### What to do:
Take the entries below and return them unchanged.

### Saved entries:
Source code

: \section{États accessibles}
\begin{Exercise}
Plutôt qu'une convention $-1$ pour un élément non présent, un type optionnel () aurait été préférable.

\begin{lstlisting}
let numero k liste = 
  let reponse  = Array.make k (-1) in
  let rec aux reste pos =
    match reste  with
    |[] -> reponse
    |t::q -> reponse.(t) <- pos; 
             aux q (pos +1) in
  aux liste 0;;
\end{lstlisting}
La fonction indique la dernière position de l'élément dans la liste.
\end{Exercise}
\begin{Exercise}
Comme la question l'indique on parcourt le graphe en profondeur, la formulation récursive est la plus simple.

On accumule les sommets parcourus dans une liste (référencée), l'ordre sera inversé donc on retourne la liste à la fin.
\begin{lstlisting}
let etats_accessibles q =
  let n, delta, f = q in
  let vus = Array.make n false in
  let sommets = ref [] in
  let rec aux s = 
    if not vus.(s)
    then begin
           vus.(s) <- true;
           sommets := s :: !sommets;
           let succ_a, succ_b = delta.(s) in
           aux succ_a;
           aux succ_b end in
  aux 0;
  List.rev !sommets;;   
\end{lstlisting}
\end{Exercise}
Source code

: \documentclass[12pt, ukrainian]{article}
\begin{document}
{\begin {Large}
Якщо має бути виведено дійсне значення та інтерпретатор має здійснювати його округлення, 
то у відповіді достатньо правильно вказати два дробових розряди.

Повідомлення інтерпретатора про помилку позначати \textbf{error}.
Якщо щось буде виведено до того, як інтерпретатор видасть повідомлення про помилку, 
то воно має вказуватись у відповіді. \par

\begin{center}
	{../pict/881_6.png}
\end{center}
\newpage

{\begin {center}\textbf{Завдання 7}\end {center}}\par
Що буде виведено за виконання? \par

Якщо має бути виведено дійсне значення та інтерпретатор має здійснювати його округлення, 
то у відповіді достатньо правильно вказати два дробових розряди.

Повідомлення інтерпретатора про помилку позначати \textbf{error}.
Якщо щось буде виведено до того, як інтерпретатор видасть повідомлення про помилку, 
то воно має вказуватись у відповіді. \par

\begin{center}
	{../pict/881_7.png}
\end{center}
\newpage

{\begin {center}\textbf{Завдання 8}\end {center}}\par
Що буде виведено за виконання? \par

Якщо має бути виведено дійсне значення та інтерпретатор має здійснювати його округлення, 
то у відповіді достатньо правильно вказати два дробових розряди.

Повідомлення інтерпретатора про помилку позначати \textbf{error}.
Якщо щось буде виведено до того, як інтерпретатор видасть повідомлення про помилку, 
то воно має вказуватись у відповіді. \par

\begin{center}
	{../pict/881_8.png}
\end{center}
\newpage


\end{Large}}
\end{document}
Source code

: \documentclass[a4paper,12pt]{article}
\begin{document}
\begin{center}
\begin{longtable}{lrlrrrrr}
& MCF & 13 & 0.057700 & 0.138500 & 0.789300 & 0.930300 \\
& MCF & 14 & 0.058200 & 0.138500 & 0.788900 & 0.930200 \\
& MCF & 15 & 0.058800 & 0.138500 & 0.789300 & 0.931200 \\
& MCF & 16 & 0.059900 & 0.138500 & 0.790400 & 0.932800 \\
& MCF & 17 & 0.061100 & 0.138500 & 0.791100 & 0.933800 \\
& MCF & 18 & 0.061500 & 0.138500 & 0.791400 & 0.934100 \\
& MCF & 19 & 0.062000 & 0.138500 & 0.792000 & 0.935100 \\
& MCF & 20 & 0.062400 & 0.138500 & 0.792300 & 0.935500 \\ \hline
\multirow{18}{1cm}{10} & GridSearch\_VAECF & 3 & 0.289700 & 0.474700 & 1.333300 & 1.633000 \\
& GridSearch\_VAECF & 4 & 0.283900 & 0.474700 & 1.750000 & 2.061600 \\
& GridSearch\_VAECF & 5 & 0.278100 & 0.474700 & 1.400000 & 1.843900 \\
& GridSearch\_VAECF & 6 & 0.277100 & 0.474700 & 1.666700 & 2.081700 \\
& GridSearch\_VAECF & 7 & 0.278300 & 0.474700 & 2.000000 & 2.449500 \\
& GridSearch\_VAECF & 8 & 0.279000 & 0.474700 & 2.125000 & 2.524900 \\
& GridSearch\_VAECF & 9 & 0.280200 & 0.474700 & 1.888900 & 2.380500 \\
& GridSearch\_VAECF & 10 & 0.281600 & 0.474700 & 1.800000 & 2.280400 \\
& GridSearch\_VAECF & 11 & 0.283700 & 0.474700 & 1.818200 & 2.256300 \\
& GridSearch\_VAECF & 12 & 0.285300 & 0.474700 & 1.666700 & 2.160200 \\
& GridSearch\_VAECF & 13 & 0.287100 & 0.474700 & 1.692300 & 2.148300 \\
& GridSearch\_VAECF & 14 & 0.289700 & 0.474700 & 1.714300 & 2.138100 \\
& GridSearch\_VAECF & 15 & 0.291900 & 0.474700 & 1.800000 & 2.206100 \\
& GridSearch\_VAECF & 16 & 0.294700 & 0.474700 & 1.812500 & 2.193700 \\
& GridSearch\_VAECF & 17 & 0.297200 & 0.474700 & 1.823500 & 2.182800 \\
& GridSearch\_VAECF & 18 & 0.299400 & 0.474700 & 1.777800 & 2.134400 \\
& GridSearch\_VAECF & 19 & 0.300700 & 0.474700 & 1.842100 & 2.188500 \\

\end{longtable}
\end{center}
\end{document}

### Written answer:
Source code

: \section{États accessibles}
\begin{Exercise}
Plutôt qu'une convention $-1$ pour un élément non présent, un type optionnel () aurait été préférable.

\begin{lstlisting}
let numero k liste = 
  let reponse  = Array.make k (-1) in
  let rec aux reste pos =
    match reste  with
    |[] -> reponse
    |t::q -> reponse.(t) <- pos; 
             aux q (pos +1) in
  aux liste 0;;
\end{lstlisting}
La fonction indique la dernière position de l'élément dans la liste.
\end{Exercise}
\begin{Exercise}
Comme la question l'indique on parcourt le graphe en profondeur, la formulation récursive est la plus simple.

On accumule les sommets parcourus dans une liste (référencée), l'ordre sera inversé donc on retourne la liste à la fin.
\begin{lstlisting}
let etats_accessibles q =
  let n, delta, f = q in
  let vus = Array.make n false in
  let sommets = ref [] in
  let rec aux s = 
    if not vus.(s)
    then begin
           vus.(s) <- true;
           sommets := s :: !sommets;
           let succ_a, succ_b = delta.(s) in
           aux succ_a;
           aux succ_b end in
  aux 0;
  List.rev !sommets;;   
\end{lstlisting}
\end{Exercise}
Source code

: \documentclass[12pt, ukrainian]{article}
\begin{document}
{\begin {Large}
Якщо має бути виведено дійсне значення та інтерпретатор має здійснювати його округлення, 
то у відповіді достатньо правильно вказати два дробових розряди.

Повідомлення інтерпретатора про помилку позначати \textbf{error}.
Якщо щось буде виведено до того, як інтерпретатор видасть повідомлення про помилку, 
то воно має вказуватись у відповіді. \par

\begin{center}
	{../pict/881_6.png}
\end{center}
\newpage

{\begin {center}\textbf{Завдання 7}\end {center}}\par
Що буде виведено за виконання? \par

Якщо має бути виведено дійсне значення та інтерпретатор має здійснювати його округлення, 
то у відповіді достатньо правильно вказати два дробових розряди.

Повідомлення інтерпретатора про помилку позначати \textbf{error}.
Якщо щось буде виведено до того, як інтерпретатор видасть повідомлення про помилку, 
то воно має вказуватись у відповіді. \par

\begin{center}
	{../pict/881_7.png}
\end{center}
\newpage

{\begin {center}\textbf{Завдання 8}\end {center}}\par
Що буде виведено за виконання? \par

Якщо має бути виведено дійсне значення та інтерпретатор має здійснювати його округлення, 
то у відповіді достатньо правильно вказати два дробових розряди.

Повідомлення інтерпретатора про помилку позначати \textbf{error}.
Якщо щось буде виведено до того, як інтерпретатор видасть повідомлення про помилку, 
то воно має вказуватись у відповіді. \par

\begin{center}
	{../pict/881_8.png}
\end{center}
\newpage


\end{Large}}
\end{document}
Source code

: \documentclass[a4paper,12pt]{article}
\begin{document}
\begin{center}
\begin{longtable}{lrlrrrrr}
& MCF & 13 & 0.057700 & 0.138500 & 0.789300 & 0.930300 \\
& MCF & 14 & 0.058200 & 0.138500 & 0.788900 & 0.930200 \\
& MCF & 15 & 0.058800 & 0.138500 & 0.789300 & 0.931200 \\
& MCF & 16 & 0.059900 & 0.138500 & 0.790400 & 0.932800 \\
& MCF & 17 & 0.061100 & 0.138500 & 0.791100 & 0.933800 \\
& MCF & 18 & 0.061500 & 0.138500 & 0.791400 & 0.934100 \\
& MCF & 19 & 0.062000 & 0.138500 & 0.792000 & 0.935100 \\
& MCF & 20 & 0.062400 & 0.138500 & 0.792300 & 0.935500 \\ \hline
\multirow{18}{1cm}{10} & GridSearch\_VAECF & 3 & 0.289700 & 0.474700 & 1.333300 & 1.633000 \\
& GridSearch\_VAECF & 4 & 0.283900 & 0.474700 & 1.750000 & 2.061600 \\
& GridSearch\_VAECF & 5 & 0.278100 & 0.474700 & 1.400000 & 1.843900 \\
& GridSearch\_VAECF & 6 & 0.277100 & 0.474700 & 1.666700 & 2.081700 \\
& GridSearch\_VAECF & 7 & 0.278300 & 0.474700 & 2.000000 & 2.449500 \\
& GridSearch\_VAECF & 8 & 0.279000 & 0.474700 & 2.125000 & 2.524900 \\
& GridSearch\_VAECF & 9 & 0.280200 & 0.474700 & 1.888900 & 2.380500 \\
& GridSearch\_VAECF & 10 & 0.281600 & 0.474700 & 1.800000 & 2.280400 \\
& GridSearch\_VAECF & 11 & 0.283700 & 0.474700 & 1.818200 & 2.256300 \\
& GridSearch\_VAECF & 12 & 0.285300 & 0.474700 & 1.666700 & 2.160200 \\
& GridSearch\_VAECF & 13 & 0.287100 & 0.474700 & 1.692300 & 2.148300 \\
& GridSearch\_VAECF & 14 & 0.289700 & 0.474700 & 1.714300 & 2.138100 \\
& GridSearch\_VAECF & 15 & 0.291900 & 0.474700 & 1.800000 & 2.206100 \\
& GridSearch\_VAECF & 16 & 0.294700 & 0.474700 & 1.812500 & 2.193700 \\
& GridSearch\_VAECF & 17 & 0.297200 & 0.474700 & 1.823500 & 2.182800 \\
& GridSearch\_VAECF & 18 & 0.299400 & 0.474700 & 1.777800 & 2.134400 \\
& GridSearch\_VAECF & 19 & 0.300700 & 0.474700 & 1.842100 & 2.188500 \\

\end{longtable}
\end{center}
\end{document}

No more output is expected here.